**What is needed**: Wherever the word "bind" occurs in the listing below, copy that whole line.

**Listed records**:
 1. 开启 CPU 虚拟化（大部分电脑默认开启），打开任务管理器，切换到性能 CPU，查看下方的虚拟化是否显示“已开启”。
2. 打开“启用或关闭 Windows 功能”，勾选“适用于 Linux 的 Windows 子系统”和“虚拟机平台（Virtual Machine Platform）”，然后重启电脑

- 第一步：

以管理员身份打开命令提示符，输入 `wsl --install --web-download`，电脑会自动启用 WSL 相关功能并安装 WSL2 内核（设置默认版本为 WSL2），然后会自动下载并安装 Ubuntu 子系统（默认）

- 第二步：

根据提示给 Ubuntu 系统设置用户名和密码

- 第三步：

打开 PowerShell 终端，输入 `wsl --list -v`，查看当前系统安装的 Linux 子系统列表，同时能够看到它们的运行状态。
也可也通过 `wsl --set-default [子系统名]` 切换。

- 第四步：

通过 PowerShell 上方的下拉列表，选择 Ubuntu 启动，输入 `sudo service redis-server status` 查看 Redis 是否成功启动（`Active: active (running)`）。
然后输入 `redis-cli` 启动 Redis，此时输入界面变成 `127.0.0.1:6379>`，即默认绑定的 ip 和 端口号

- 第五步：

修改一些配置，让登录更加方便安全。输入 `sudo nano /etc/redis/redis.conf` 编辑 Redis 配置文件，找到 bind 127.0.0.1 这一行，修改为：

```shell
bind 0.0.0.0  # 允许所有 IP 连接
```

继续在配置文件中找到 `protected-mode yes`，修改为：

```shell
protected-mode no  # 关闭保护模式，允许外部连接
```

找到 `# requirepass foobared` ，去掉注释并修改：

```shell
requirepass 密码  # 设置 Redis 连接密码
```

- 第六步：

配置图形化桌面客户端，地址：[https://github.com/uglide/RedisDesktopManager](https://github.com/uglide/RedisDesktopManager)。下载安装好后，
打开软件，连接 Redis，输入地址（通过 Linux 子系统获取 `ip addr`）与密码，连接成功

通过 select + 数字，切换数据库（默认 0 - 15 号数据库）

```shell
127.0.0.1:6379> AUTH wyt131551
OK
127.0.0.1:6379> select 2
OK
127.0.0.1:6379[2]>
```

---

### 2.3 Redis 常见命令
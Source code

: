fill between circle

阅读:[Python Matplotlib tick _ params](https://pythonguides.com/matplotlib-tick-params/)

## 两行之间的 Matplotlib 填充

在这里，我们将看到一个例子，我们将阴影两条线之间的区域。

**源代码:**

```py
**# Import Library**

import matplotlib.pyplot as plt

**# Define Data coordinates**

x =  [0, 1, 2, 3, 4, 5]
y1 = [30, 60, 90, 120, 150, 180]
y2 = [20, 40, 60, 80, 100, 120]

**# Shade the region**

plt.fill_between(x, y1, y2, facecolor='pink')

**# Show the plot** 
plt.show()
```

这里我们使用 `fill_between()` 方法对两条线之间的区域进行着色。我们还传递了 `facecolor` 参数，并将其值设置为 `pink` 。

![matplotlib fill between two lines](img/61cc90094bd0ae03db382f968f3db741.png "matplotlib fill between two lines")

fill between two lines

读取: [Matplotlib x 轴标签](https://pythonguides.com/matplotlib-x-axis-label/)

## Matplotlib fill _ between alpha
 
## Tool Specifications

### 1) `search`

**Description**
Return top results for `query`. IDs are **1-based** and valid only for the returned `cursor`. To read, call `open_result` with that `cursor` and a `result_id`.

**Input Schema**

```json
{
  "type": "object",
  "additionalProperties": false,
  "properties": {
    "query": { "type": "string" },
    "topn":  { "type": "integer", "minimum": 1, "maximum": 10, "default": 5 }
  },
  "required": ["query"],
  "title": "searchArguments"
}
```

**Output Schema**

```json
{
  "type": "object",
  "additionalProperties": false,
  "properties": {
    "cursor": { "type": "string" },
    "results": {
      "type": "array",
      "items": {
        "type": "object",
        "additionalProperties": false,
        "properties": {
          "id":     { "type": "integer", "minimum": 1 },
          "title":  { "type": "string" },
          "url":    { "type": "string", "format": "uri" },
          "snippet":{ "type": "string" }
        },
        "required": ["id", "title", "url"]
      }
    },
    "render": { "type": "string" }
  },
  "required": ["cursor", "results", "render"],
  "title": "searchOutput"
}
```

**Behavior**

**Response area**:
修改一些配置，让登录更加方便安全。输入 `sudo nano /etc/redis/redis.conf` 编辑 Redis 配置文件，找到 bind 127.0.0.1 这一行，修改为：
bind 0.0.0.0  # 允许所有 IP 连接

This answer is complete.